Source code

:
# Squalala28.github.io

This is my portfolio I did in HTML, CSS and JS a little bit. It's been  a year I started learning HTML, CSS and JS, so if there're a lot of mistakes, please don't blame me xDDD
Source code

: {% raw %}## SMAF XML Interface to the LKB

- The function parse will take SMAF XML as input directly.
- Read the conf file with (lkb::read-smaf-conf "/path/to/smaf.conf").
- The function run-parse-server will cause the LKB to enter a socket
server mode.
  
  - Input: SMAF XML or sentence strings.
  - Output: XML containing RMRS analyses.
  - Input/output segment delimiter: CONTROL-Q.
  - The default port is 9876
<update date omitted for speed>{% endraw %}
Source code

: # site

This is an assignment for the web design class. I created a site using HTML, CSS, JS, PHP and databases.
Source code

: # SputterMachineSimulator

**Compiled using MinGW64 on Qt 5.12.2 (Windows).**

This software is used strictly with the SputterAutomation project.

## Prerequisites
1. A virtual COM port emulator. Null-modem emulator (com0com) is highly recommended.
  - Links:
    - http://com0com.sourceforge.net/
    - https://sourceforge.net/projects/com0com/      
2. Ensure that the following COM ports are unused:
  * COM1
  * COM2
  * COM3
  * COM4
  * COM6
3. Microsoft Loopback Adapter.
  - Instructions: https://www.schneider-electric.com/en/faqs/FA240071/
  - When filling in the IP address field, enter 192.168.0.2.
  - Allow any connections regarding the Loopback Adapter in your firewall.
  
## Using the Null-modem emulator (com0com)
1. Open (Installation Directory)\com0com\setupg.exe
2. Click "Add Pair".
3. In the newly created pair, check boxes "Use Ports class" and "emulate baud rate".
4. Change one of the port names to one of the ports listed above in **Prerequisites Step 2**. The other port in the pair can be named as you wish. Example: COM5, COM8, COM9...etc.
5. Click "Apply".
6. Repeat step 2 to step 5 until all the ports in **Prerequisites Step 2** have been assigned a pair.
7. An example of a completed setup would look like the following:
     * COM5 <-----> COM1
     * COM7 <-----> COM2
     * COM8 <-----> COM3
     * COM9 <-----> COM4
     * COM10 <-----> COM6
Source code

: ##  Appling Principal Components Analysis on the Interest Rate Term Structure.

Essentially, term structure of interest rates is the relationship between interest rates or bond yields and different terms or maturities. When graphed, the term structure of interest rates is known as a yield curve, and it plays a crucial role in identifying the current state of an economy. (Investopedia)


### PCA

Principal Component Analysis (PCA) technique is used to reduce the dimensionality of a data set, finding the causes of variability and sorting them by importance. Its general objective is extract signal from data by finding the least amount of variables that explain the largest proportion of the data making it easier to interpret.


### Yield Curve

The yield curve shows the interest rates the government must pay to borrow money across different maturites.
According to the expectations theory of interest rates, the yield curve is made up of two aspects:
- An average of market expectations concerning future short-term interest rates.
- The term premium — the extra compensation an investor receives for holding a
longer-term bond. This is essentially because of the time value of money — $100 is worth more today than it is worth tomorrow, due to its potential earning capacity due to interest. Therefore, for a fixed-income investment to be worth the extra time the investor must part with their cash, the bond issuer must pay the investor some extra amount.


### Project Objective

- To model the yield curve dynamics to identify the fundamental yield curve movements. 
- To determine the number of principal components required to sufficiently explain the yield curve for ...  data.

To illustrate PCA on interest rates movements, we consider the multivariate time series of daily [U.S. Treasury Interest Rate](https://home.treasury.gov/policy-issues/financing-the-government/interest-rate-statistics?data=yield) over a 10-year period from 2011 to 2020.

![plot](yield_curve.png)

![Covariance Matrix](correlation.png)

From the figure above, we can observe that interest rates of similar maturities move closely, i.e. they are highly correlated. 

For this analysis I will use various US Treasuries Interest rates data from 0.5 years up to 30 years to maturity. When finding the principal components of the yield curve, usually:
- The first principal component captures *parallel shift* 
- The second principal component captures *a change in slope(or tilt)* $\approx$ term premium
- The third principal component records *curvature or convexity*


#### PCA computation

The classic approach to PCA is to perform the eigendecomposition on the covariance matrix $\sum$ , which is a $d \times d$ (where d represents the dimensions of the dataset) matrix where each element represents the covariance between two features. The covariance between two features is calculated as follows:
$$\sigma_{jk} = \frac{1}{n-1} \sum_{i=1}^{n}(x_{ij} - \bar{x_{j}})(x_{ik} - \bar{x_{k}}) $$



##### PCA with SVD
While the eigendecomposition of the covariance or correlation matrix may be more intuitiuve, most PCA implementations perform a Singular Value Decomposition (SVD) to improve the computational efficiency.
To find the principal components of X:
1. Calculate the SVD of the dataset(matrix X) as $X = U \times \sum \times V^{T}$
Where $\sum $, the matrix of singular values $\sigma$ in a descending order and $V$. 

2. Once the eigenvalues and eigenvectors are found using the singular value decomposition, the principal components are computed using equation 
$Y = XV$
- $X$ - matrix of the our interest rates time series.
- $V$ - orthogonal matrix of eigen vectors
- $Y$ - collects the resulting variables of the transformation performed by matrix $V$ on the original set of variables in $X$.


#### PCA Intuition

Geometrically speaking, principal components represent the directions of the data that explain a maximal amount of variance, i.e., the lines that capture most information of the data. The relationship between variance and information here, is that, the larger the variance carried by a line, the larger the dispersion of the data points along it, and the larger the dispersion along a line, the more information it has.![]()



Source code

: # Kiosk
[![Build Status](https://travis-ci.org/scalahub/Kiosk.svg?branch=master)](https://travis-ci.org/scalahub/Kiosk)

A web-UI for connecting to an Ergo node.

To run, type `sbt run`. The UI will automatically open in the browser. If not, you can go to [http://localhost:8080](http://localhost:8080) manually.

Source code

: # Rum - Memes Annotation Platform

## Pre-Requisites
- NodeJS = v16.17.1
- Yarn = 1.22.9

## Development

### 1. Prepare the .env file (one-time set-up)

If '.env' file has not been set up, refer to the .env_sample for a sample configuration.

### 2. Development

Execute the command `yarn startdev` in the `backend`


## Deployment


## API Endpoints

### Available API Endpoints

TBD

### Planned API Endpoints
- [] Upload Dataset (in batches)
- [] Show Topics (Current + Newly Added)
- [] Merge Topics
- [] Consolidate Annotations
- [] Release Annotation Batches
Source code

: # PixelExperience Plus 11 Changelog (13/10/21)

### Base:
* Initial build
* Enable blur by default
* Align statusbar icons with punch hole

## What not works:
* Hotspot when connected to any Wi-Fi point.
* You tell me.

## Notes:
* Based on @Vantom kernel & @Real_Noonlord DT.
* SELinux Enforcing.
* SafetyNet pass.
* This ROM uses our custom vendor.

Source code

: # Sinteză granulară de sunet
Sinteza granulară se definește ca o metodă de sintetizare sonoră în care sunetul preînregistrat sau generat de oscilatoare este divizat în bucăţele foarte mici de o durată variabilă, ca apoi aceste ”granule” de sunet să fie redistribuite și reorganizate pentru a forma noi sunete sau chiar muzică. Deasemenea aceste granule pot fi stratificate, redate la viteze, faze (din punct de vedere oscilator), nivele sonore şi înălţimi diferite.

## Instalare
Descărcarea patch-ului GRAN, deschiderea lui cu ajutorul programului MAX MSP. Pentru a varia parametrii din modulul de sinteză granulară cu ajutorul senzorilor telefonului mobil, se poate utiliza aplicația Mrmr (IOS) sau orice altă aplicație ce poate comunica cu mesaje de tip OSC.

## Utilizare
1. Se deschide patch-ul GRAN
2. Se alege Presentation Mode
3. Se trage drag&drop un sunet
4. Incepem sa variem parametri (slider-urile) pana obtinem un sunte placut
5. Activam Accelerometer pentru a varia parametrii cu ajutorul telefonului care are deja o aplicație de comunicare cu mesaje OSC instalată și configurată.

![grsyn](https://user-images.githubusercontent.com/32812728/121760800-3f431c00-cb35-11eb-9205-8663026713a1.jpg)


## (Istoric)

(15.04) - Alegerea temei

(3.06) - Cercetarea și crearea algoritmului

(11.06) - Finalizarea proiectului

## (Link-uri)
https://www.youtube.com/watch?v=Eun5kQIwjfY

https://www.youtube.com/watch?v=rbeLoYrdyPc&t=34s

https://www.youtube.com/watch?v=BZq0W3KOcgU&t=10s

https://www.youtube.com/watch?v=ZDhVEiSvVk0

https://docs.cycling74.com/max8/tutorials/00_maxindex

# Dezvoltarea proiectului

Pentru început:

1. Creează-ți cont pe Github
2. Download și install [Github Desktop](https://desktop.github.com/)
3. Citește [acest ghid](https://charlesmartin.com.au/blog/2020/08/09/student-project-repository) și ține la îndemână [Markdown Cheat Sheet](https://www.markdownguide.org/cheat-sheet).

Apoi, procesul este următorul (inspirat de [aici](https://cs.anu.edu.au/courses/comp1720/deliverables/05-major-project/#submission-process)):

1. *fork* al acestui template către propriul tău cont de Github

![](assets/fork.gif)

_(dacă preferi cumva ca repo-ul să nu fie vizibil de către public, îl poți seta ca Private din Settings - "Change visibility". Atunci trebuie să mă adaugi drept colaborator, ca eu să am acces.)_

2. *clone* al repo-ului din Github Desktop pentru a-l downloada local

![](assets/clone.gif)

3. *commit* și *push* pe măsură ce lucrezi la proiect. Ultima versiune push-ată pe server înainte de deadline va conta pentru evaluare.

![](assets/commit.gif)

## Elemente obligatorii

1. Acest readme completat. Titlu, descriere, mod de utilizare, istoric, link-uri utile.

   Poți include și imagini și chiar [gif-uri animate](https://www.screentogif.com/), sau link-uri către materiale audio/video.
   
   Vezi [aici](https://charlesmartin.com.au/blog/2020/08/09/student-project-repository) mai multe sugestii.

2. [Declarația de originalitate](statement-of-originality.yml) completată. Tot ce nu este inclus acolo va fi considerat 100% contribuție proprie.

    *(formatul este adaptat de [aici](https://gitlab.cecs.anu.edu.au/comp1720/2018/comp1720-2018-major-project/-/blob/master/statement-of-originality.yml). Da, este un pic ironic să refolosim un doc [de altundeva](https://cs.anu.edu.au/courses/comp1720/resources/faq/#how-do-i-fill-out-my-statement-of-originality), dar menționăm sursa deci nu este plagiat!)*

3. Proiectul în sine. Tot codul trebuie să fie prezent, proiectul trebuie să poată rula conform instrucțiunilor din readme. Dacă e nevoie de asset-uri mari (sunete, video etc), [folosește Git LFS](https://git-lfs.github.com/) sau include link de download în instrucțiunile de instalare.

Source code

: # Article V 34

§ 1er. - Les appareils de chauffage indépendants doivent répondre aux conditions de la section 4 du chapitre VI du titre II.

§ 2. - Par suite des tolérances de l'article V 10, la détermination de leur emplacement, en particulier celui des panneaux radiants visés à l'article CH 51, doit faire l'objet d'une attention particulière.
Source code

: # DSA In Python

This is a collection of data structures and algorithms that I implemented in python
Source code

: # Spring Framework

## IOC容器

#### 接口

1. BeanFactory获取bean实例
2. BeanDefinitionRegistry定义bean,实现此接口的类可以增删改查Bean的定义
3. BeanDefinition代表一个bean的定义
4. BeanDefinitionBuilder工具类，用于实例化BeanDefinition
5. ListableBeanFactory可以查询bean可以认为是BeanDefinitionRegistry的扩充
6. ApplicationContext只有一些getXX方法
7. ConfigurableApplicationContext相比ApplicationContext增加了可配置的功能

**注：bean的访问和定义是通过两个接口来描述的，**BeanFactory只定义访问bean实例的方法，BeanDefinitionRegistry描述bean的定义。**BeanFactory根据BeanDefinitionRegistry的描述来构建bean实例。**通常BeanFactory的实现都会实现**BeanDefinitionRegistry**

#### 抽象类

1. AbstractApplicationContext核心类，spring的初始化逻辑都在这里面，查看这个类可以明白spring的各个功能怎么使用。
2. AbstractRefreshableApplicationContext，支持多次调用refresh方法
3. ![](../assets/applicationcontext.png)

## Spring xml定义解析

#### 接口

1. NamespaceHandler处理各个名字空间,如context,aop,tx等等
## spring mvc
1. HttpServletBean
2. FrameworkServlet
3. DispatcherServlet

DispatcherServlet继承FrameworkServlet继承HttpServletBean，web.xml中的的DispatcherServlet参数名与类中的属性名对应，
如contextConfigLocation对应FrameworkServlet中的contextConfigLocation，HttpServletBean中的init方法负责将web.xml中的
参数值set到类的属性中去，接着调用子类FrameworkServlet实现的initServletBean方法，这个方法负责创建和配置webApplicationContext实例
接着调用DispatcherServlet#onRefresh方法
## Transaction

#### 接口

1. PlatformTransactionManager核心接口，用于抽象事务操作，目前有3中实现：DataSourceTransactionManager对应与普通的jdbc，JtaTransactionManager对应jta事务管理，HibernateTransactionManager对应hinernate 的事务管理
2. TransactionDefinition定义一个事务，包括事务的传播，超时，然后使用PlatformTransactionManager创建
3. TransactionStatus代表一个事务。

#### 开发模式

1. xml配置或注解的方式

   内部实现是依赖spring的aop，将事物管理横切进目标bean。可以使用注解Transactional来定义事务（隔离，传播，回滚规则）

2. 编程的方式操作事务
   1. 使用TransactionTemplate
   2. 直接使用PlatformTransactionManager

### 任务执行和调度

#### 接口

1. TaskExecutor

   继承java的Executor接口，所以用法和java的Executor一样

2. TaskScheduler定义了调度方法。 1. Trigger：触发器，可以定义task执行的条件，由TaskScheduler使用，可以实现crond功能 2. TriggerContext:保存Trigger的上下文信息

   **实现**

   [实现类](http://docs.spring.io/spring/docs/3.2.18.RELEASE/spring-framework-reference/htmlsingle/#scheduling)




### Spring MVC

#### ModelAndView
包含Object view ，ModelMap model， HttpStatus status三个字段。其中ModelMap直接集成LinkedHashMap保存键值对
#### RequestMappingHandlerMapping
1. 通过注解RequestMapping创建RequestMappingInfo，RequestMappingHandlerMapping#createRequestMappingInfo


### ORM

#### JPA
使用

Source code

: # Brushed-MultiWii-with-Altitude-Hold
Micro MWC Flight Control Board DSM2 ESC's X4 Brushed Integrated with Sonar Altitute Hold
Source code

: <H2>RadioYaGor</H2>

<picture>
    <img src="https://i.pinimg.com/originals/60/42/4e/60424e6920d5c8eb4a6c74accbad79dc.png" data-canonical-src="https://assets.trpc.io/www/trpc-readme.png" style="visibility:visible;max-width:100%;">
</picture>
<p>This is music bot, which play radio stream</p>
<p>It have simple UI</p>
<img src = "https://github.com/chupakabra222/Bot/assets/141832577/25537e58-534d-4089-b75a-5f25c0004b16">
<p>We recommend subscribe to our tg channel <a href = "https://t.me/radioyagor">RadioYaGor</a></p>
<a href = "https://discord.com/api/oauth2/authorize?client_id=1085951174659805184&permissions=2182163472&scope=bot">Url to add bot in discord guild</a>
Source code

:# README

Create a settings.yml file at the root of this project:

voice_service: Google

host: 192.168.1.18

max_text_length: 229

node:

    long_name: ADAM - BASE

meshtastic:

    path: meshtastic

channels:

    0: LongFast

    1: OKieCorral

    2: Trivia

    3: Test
= = = =
* [What you will do]:
Retrieve all lines from the data that contain the string "youtube".

* [The completed task]:
https://www.youtube.com/watch?v=Eun5kQIwjfY
https://www.youtube.com/watch?v=rbeLoYrdyPc&t=34s
https://www.youtube.com/watch?v=BZq0W3KOcgU&t=10s
https://www.youtube.com/watch?v=ZDhVEiSvVk0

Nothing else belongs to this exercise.